- Published on
Fast Facts on AI-Language Models
- Authors
- Name
- Rakesh Tembhurne
- @tembhurnerakesh
It's been a decent time since AI is out there, we can start picking the right tools for the right jobs. I have tried multiple tools and services, and it's time I gather all the learnings to make an informed choice for future projects.
Which AI Model To Choose
ChatGPT
ChatGPT is a defacto option that comes to mind. I specifically come back to it when I need an 'intelligent answer'. Text output is given by any of the LLM models, but it needs a special way of building which I don't think any other AI service has achieved yet.

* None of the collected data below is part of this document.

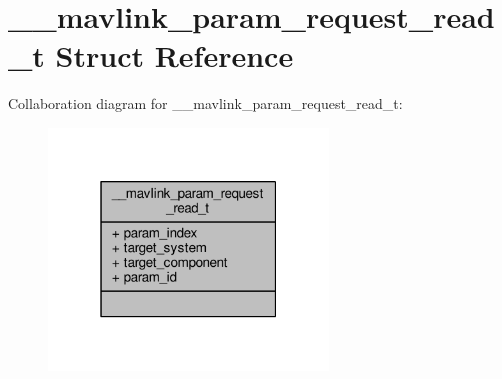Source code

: \hypertarget{struct____mavlink__param__request__read__t}{\section{\+\_\+\+\_\+mavlink\+\_\+param\+\_\+request\+\_\+read\+\_\+t Struct Reference}
\label{struct____mavlink__param__request__read__t}
}


Collaboration diagram for \+\_\+\+\_\+mavlink\+\_\+param\+\_\+request\+\_\+read\+\_\+t\+:
\nopagebreak
\begin{figure}[H]
\begin{center}
\leavevmode
\includegraphics[width=211pt]{struct____mavlink__param__request__read__t__coll__graph}
\end{center}
\end{figure}
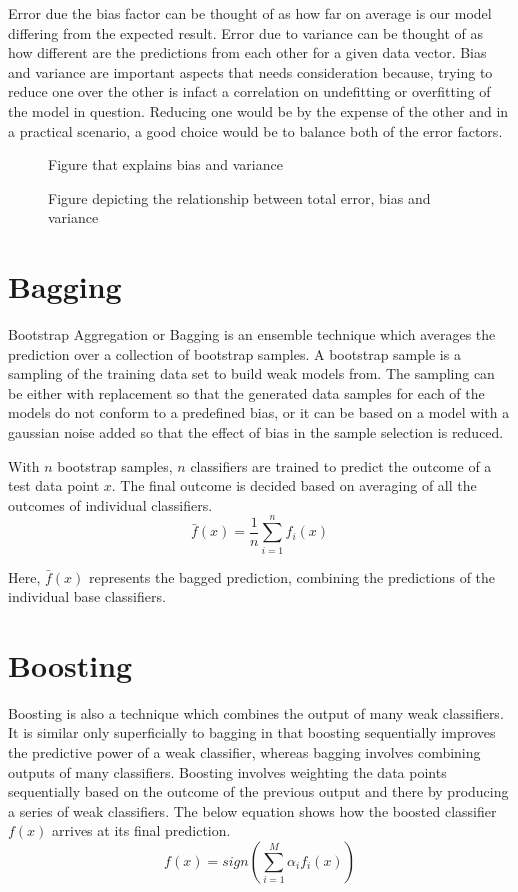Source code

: \documentclass{acmtog} %
\begin{document}
Error due the bias factor can be thought of as how far on average is our model differing from the expected result. Error due to variance can be thought of as how different are the predictions from each other for a given data vector. Bias and variance are important aspects that needs consideration because, trying to reduce one over the other is infact a correlation on undefitting or overfitting of the model in question. Reducing one would be by the expense of the other and in a practical scenario, a good choice would be to balance both of the error factors. 
\begin{figure}
	\centering
	\def\svgwidth{\columnwidth}
	
	\caption{Figure that explains bias and variance}
\end{figure}
\begin{figure}
	\centering
	\def\svgwidth{\columnwidth}
	
	\caption{Figure depicting the relationship between total error, bias and variance}
\end{figure}
\section{Bagging}
Bootstrap Aggregation or Bagging is an ensemble technique which averages the prediction over a collection of bootstrap samples. A bootstrap sample is a sampling of the training data set to build weak models from. The sampling can be either with replacement so that the generated data samples for each of the models do not conform to a predefined bias, or it can be based on a model with a gaussian noise added so that the effect of bias in the sample selection is reduced.

With $n$ bootstrap samples, $n$ classifiers are trained to predict the outcome of a test data point $x$. The final outcome is decided based on averaging of all the outcomes of individual classifiers.
\begin{equation}
	\bar{f}(x) = \frac{1}{n}\sum^n_{i=1} f_i(x)
\label{eq:baggingEq}
\end{equation}

Here, $\bar{f}(x)$ represents the bagged prediction, combining the predictions of the individual base classifiers.

\section{Boosting}
Boosting is also a technique which combines the output of many weak classifiers. It is similar only superficially to bagging in that boosting sequentially improves the predictive power of a weak classifier, whereas bagging involves combining outputs of many classifiers. Boosting involves weighting the data points sequentially based on the outcome of the previous output and there by producing a series of weak classifiers.
The below equation shows how the boosted classifier $f(x)$ arrives at its final prediction.
\begin{equation}
	f(x) = sign(\sum^M_{i=1} \alpha _i f_i(x))
\label{eq:boostingEq}
\end{equation}
\end{document}
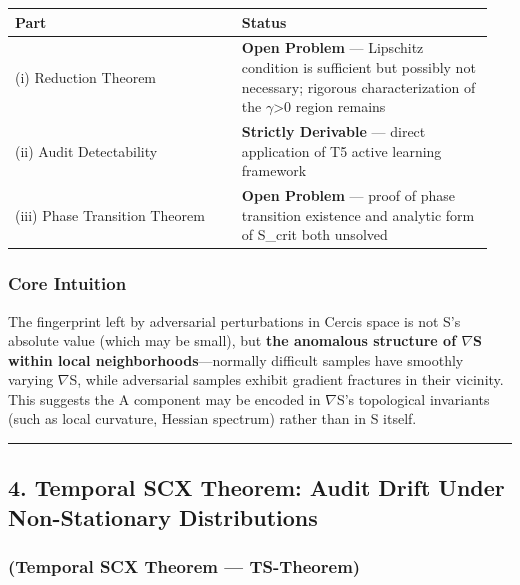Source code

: \documentclass[
  12pt,
]{article}
\begin{document}
\begin{longtable}[]{@{}p{0.45\linewidth}p{0.50\linewidth}@{}}
\toprule\noalign{}
\begin{minipage}[b]{\linewidth}\raggedright
Part
\end{minipage} & \begin{minipage}[b]{\linewidth}\raggedright
Status
\end{minipage} \\
\midrule\noalign{}
\endhead
\bottomrule\noalign{}
\endlastfoot
(i) Reduction Theorem & \textbf{Open Problem} --- Lipschitz condition is sufficient but possibly not necessary; rigorous characterization of the $\gamma$>0 region remains \\
(ii) Audit Detectability & \textbf{Strictly Derivable} --- direct application of T5 active learning framework \\
(iii) Phase Transition Theorem & \textbf{Open Problem} --- proof of phase transition existence and analytic form of S\_crit both unsolved \\
\end{longtable}

\subsubsection{Core Intuition}\label{core-intuition-ar}

The fingerprint left by adversarial perturbations in Cercis space is not S's absolute value (which may be small), but \textbf{the anomalous structure of $\nabla$S within local neighborhoods}---normally difficult samples have smoothly varying $\nabla$S, while adversarial samples exhibit gradient fractures in their vicinity. This suggests the A component may be encoded in $\nabla$S's topological invariants (such as local curvature, Hessian spectrum) rather than in S itself.

\begin{center}\rule{0.5\linewidth}{0.5pt}\end{center}

\subsection{4. Temporal SCX Theorem: Audit Drift Under Non-Stationary Distributions}\label{temporal-scx-theorem}

\subsubsection{(Temporal SCX Theorem --- TS-Theorem)}\label{ts-theorem-next}
\end{document}
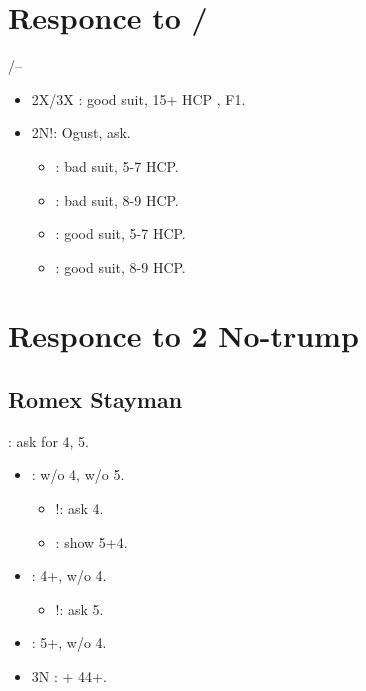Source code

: \documentclass[12pt,twoside,a5paper]{report}%
\begin{document}
\chapter*{Responce to /\sp{}}
	/-- \\
		\begin{itemize}
		\renewcommand{\labelitemi}{}	
		\item 2X/3X : good suit, 15+ HCP , F1.
		\item 2N!: Ogust, ask.
			\begin{itemize}
			\renewcommand{\labelitemi}{--}
				\item {} : bad suit, 5-7 HCP.
				\item {} : bad suit, 8-9 HCP.
				\item {} : good suit, 5-7 HCP.
				\item {} : good suit, 8-9 HCP.
			\end{itemize}
		\end{itemize}

\chapter*{Responce to 2 No-trump}
	
	\section*{Romex Stayman}
		 : ask for 4\he{}, 5\sp{}.
		\begin{itemize}
		\renewcommand{\labelitemi}{--}
			\item {} : w/o 4\he{}, w/o 5\sp{}.
			\begin{itemize}
			\renewcommand{\labelitemi}{--}
				\item {}!: ask 4\sp{}.
				\item {} : show 5\sp{}+4\he{}.
			\end{itemize}
			\item {} : 4+\he{}, w/o 4\sp{}.
			\begin{itemize}
			\renewcommand{\labelitemi}{--}
				\item {}!: ask 5\he{}.
			\end{itemize}
			\item {} : 5+\sp{}, w/o 4\he{}.
			\item 3N : \he{}+\sp{} 44+.
		\end{itemize}
		
\end{document}
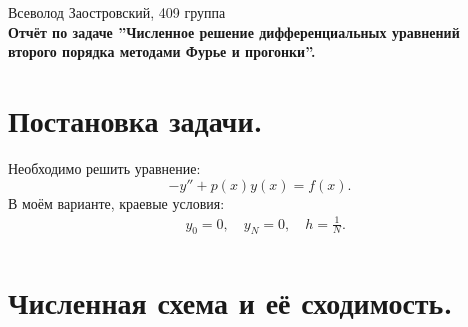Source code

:\documentclass[14pt,a4paper]{extarticle}
\newcommand{\1}{\mathbbm{1}}
\begin{document}
\begin{center}

    {Всеволод Заостровский, 409 группа}\\
    {\bfseries Отчёт по задаче ''Численное решение дифференциальных уравнений второго порядка методами Фурье и прогонки''.\\}
    \vspace{1cm}

\end{center}

\section{Постановка задачи.} Необходимо решить уравнение:
\begin{equation} \label{diffeq1}
    -y'' + p(x) y(x) = f(x).
\end{equation}
В моём варианте, краевые условия:
\begin{align} \label{diffeqedge}
    & y_0 = 0, \quad y_N = 0, \quad h = \frac{1}{N}. \\
\end{align}

\section{Численная схема и её сходимость.}
\end{document}
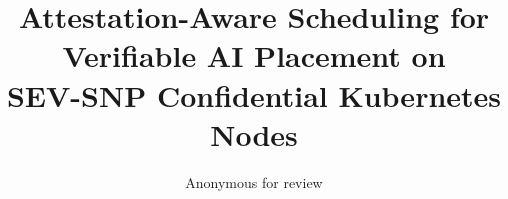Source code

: \documentclass[10pt,conference]{IEEEtran}
\title{Attestation-Aware Scheduling for Verifiable AI Placement on\\SEV-SNP Confidential Kubernetes Nodes}
\author{Anonymous for review}
\begin{document}
\maketitle

















\balance


\end{document}

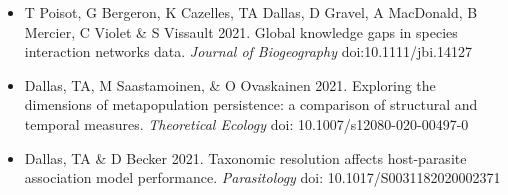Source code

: \documentclass[]{CV}
\begin{document}
\begin{itemize}
\item T Poisot, G Bergeron, K Cazelles, {\mefont TA Dallas}, D Gravel, A MacDonald, B Mercier, C Violet \& S Vissault 2021. Global knowledge gaps in species interaction networks data. \textit{Journal of Biogeography} doi:10.1111/jbi.14127

\item {\mefont Dallas, TA}, M Saastamoinen, \& O Ovaskainen 2021. Exploring the dimensions of metapopulation persistence: a comparison of structural and temporal measures. \textit{Theoretical Ecology} doi: 10.1007/s12080-020-00497-0 

\item {\mefont Dallas, TA} \& D Becker 2021. Taxonomic resolution affects host-parasite association model performance. \textit{Parasitology} doi: 10.1017/S0031182020002371
\end{itemize}




{}
\end{document}
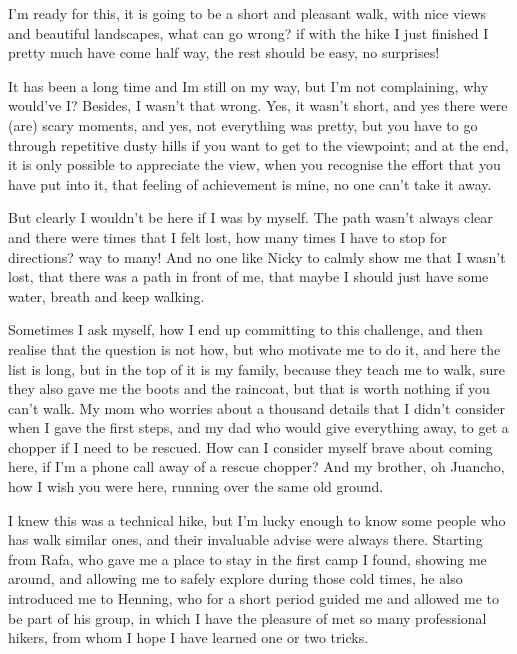 

I'm ready for this, it is going to be a short and pleasant walk, with nice views and beautiful landscapes, what can go wrong? if with the hike I just finished I pretty much have come half way, the rest should be easy, no surprises!

It has been a long time and Im still on my way, but I'm not complaining, why would've I? Besides, I wasn't that wrong. Yes, it wasn't short, and yes there were (are) scary moments, and yes, not everything was pretty, but you have to go through repetitive dusty hills if you want to get to the viewpoint; and at the end, it is only possible to appreciate the view, when you recognise the effort that you have put into it, that feeling of achievement is mine, no one can't take it away. 

But clearly I wouldn't be here if I was by myself. The path wasn't always clear and there were times that I felt lost, how many times I have to stop for directions? way to many! And no one like Nicky to calmly show me that I wasn't lost, that there was a path in front of me, that maybe I should just have some water, breath and keep walking. 

Sometimes I ask myself, how I end up committing to this challenge, and then realise that the question is not how, but who motivate me to do it, and here the list is long, but in the top of it is my family, because they teach me to walk, sure they also gave me the boots and the raincoat, but that is worth nothing if you can't walk. My mom who worries about a thousand details that I didn't consider when I gave the first steps, and my dad who would give everything away, to get a chopper if I need to be rescued. How can I consider myself brave about coming here, if I'm a phone call away of a rescue chopper? And my brother, oh Juancho, how I wish you were here, running over the same old ground.

I knew this was a technical hike, but I'm lucky enough to know some people who has walk similar ones, and their invaluable advise were always there. Starting from Rafa, who gave me a place to stay in the first camp I found, showing me around, and allowing me to safely explore during those cold times, he also introduced me to Henning, who for a short period guided me and allowed me to be part of his group, in which I have the pleasure of met so many professional hikers, from whom I hope I have learned one or two tricks.

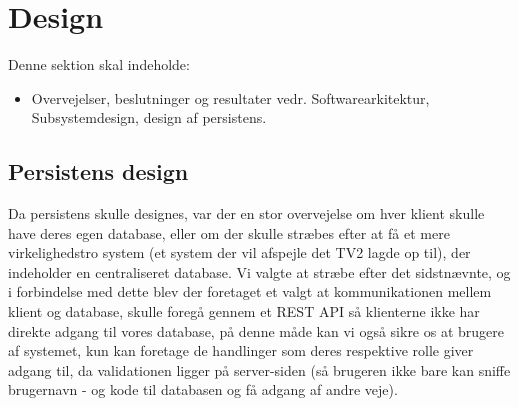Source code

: \section{Design}
Denne sektion skal indeholde:

\begin{itemize}
    \item Overvejelser, beslutninger og resultater vedr. Softwarearkitektur, Subsystemdesign, design af persistens. 
\end{itemize}{}

\subsection{Persistens design}
Da persistens skulle designes, var der en stor overvejelse om hver klient skulle have deres egen database, eller om der skulle stræbes efter at få et mere virkelighedstro system (et system der vil afspejle det TV2 lagde op til), der indeholder en centraliseret database. Vi valgte at stræbe efter det sidstnævnte, og i forbindelse med dette blev der foretaget et valgt at kommunikationen mellem klient og database, skulle foregå gennem et REST API så klienterne ikke har direkte adgang til vores database, på denne måde kan vi også sikre os at brugere af systemet, kun kan foretage de handlinger som deres respektive rolle giver adgang til, da validationen ligger på server-siden (så brugeren ikke bare kan sniffe brugernavn - og kode til databasen og få adgang af andre veje).
        

        
    
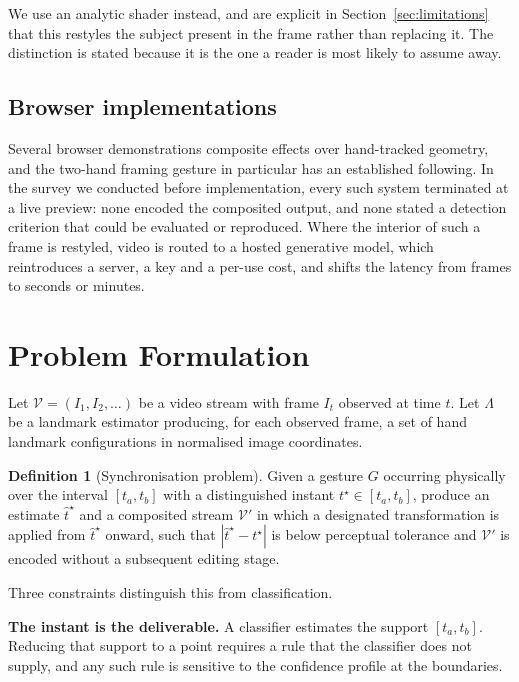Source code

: \documentclass{article}
\theoremstyle{definition}
\newtheorem{definition}{Definition}
\begin{document}
We use an analytic shader instead, and are explicit in
Section~\ref{sec:limitations} that this restyles the subject present in the
frame rather than replacing it. The distinction is stated because it is the one
a reader is most likely to assume away.

\subsection{Browser implementations}

Several browser demonstrations composite effects over hand-tracked geometry, and
the two-hand framing gesture in particular has an established following. In the
survey we conducted before implementation, every such system terminated at a
live preview: none encoded the composited output, and none stated a detection
criterion that could be evaluated or reproduced. Where the interior of such a
frame is restyled, video is routed to a hosted generative model, which
reintroduces a server, a key and a per-use cost, and shifts the latency from
frames to seconds or minutes.

\section{Problem Formulation}

Let $\mathcal{V} = (I_1, I_2, \dots)$ be a video stream with frame $I_t$
observed at time $t$. Let $\Lambda$ be a landmark estimator producing, for each
observed frame, a set of hand landmark configurations in normalised image
coordinates.

\begin{definition}[Synchronisation problem]
Given a gesture $G$ occurring physically over the interval $[t_a, t_b]$ with a
distinguished instant $t^\star \in [t_a, t_b]$, produce an estimate
$\hat{t}^\star$ and a composited stream $\mathcal{V}'$ in which a designated
transformation is applied from $\hat{t}^\star$ onward, such that
$|\hat{t}^\star - t^\star|$ is below perceptual tolerance and $\mathcal{V}'$ is
encoded without a subsequent editing stage.
\end{definition}

Three constraints distinguish this from classification.

\textbf{The instant is the deliverable.} A classifier estimates the support
$[t_a, t_b]$. Reducing that support to a point requires a rule that the
classifier does not supply, and any such rule is sensitive to the confidence
profile at the boundaries.
\end{document}
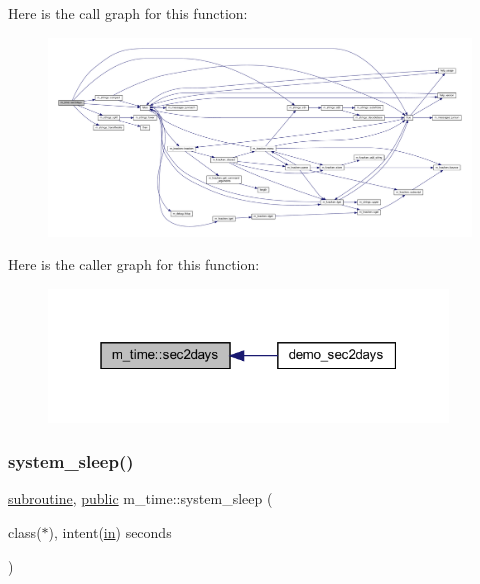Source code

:\begin{DoxyVerb}
Here is the call graph for this function\+:
\nopagebreak
\begin{figure}[H]
\begin{center}
\leavevmode
\includegraphics[width=350pt]{namespacem__time_a7788285d79b8d58323b05e9a30a2d992_cgraph}
\end{center}
\end{figure}
Here is the caller graph for this function\+:
\nopagebreak
\begin{figure}[H]
\begin{center}
\leavevmode
\includegraphics[width=301pt]{namespacem__time_a7788285d79b8d58323b05e9a30a2d992_icgraph}
\end{center}
\end{figure}
\mbox{\label{namespacem__time_a7c5d028ae1e1e01162ffc7bb55dcbbb1}} 
\subsubsection{\texorpdfstring{system\+\_\+sleep()}{system\_sleep()}}
{\footnotesize\ttfamily \hyperlink{M__stopwatch_83_8txt_acfbcff50169d691ff02d4a123ed70482}{subroutine}, \hyperlink{M__stopwatch_83_8txt_a2f74811300c361e53b430611a7d1769f}{public} m\+\_\+time\+::system\+\_\+sleep (\begin{DoxyParamCaption}\item[{class($\ast$), intent(\hyperlink{M__journal_83_8txt_afce72651d1eed785a2132bee863b2f38}{in})}]{seconds }\end{DoxyParamCaption})}




\end{DoxyVerb}
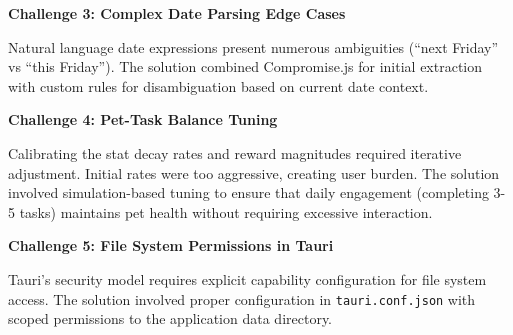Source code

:\textbf{Challenge 3: Complex Date Parsing Edge Cases}

Natural language date expressions present numerous ambiguities (``next Friday'' vs ``this Friday''). The solution combined Compromise.js for initial extraction with custom rules for disambiguation based on current date context.

\textbf{Challenge 4: Pet-Task Balance Tuning}

Calibrating the stat decay rates and reward magnitudes required iterative adjustment. Initial rates were too aggressive, creating user burden. The solution involved simulation-based tuning to ensure that daily engagement (completing 3-5 tasks) maintains pet health without requiring excessive interaction.

\textbf{Challenge 5: File System Permissions in Tauri}

Tauri's security model requires explicit capability configuration for file system access. The solution involved proper configuration in \texttt{tauri.conf.json} with scoped permissions to the application data directory.

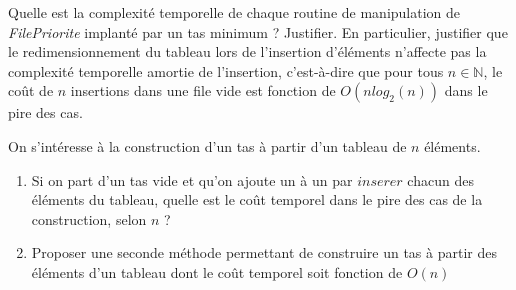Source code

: \documentclass[../../../main.tex]{subfiles}
\begin{document}
 Quelle est la complexité temporelle de chaque routine de manipulation de \textit{FilePriorite} implanté par un tas minimum ? Justifier. En particulier, justifier que le redimensionnement du tableau lors de l'insertion d'éléments n'affecte pas la complexité temporelle amortie de l'insertion, c'est-à-dire que pour tous $n\in\mathbb{N}$, le coût de $n$ insertions dans une file vide est fonction de $O(nlog_2(n))$ dans le pire des cas.

 On s'intéresse à la construction d'un tas à partir d'un tableau de $n$ éléments.
\begin{enumerate}
	\item Si on part d'un tas vide et qu'on ajoute un à un par $inserer$ chacun des éléments du tableau, quelle est le coût temporel dans le pire des cas de la construction, selon $n$ ?
	\item Proposer une seconde méthode permettant de construire un tas à partir des éléments d'un tableau dont le coût temporel soit fonction de $O(n)$
\end{enumerate}

\end{document}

I am also been using OpenAI APIs to build tools and services, also using their text-to-voice service heavily.
Gemini
Gemini is my primary choice, but when I am not satisfied with it, I switch back to ChatGPT. The main reason I opt for Gemini is the way it formats the data. I think Google has been working hard on setting examples of how an article (or content) should be formatted for humans. I trust more in them, as they have been suggesting the world the same, through their Search Engine Optimization suggestions.
LLama
Llama 3 is my first option when it comes to choosing an open-source self-hosted AI model. Recently they came up with version 3, which is a substantial improvement over other things.
Other Models
Although I tried, various models like Mistral, Mixtral, Phi 3, and so on, I didn't find it more useful than any of the above three. So, why switch if they are nothing more than just a copy of the things you do? Unless there is a very specific purpose for the model, and it is great at that, there is no reason to choose that model.
LLM Tools and Services
Ollama
Out of multiple options to host LLMs locally, I prefer Ollama, as it is very straightforward, works with CLI and provides API to develop apps that can be run locally and offline.
Groq
I have been following Groq, ever since they made headlines with their new Chip.
Groq provides a very fast API. They have introduced a very different kind of Chip, which enables them to run the same LLMs, but at a very fast speed compared to Graphics Cards and CPUs. They host Open Source LLMs and provide them with API service.
For now, they haven't started charging yet, so they are providing APIs for free. It's a good time to take advantage of their service.
Vercel AI SDK
Using Vercel for hosting apps is common nowadays. Vercel also provides Vercel AI which is a library for building AI-powered streaming text and chat UIs. It supports modern frameworks like Next, Swelte, etc.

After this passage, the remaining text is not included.